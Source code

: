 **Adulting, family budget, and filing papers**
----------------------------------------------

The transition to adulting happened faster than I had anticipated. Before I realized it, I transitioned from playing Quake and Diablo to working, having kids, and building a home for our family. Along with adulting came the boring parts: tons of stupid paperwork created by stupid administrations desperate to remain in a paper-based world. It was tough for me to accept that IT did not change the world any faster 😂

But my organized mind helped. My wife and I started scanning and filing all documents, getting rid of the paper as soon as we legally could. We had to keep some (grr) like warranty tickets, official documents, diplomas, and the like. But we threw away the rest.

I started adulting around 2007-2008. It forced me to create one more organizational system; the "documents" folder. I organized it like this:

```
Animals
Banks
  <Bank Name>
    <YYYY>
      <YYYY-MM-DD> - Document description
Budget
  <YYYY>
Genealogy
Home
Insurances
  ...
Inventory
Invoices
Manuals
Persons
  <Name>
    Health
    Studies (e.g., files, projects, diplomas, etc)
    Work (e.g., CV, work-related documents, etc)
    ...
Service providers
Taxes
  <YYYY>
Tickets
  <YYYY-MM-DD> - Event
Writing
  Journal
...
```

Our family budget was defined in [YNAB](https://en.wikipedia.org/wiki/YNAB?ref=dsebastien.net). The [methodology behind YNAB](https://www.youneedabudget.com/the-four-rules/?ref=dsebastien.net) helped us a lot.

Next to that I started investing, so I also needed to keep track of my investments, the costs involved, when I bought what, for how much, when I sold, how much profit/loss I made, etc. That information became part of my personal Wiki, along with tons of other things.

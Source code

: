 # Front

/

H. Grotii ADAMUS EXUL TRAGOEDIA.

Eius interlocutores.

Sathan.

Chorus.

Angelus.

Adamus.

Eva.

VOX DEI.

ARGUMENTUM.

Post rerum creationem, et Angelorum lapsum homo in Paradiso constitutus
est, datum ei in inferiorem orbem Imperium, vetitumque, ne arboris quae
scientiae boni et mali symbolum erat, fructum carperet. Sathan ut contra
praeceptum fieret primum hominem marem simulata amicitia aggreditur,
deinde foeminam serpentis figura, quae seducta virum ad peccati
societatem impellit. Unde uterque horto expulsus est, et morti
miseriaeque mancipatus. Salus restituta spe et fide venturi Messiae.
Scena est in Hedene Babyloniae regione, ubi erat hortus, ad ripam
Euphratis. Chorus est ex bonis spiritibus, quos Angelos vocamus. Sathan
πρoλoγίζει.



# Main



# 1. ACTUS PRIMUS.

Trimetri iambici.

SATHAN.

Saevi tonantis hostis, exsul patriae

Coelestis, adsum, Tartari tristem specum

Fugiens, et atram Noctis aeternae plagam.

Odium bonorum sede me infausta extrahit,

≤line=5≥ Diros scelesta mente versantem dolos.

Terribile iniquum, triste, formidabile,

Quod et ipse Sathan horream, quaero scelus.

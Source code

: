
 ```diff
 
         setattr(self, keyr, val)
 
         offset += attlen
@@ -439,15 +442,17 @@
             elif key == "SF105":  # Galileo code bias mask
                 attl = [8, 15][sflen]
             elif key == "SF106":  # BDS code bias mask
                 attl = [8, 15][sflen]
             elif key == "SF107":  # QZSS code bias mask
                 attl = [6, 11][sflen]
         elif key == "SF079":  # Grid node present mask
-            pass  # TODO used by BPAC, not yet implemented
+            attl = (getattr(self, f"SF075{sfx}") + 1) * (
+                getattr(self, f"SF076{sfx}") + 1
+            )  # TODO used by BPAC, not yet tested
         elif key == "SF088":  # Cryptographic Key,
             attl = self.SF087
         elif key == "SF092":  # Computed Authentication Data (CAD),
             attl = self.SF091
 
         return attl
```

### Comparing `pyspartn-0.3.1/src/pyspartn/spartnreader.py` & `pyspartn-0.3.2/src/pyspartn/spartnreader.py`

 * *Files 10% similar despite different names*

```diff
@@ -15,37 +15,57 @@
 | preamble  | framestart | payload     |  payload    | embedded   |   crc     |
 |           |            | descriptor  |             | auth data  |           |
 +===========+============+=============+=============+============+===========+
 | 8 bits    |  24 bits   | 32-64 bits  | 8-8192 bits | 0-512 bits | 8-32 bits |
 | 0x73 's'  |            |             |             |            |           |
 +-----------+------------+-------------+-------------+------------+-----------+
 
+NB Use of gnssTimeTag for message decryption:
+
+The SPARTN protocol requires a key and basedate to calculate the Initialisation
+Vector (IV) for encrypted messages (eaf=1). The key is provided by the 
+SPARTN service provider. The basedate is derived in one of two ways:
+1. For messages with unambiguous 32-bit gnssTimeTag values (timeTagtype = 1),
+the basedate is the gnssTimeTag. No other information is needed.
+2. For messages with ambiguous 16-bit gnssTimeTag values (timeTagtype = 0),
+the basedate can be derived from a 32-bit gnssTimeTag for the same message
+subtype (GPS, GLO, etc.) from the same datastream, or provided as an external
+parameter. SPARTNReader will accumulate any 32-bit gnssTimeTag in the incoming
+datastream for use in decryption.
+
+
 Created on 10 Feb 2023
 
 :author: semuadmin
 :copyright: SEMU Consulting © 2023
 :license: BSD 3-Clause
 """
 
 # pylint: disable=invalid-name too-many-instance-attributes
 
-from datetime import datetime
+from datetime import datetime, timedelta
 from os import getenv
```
_____
Look through the material and copy each line that has "documents".

» SOLUTION TO THE PROBLEM:
But my organized mind helped. My wife and I started scanning and filing all documents, getting rid of the paper as soon as we legally could. We had to keep some (grr) like warranty tickets, official documents, diplomas, and the like. But we threw away the rest.
I started adulting around 2007-2008. It forced me to create one more organizational system; the "documents" folder. I organized it like this:
    Work (e.g., CV, work-related documents, etc)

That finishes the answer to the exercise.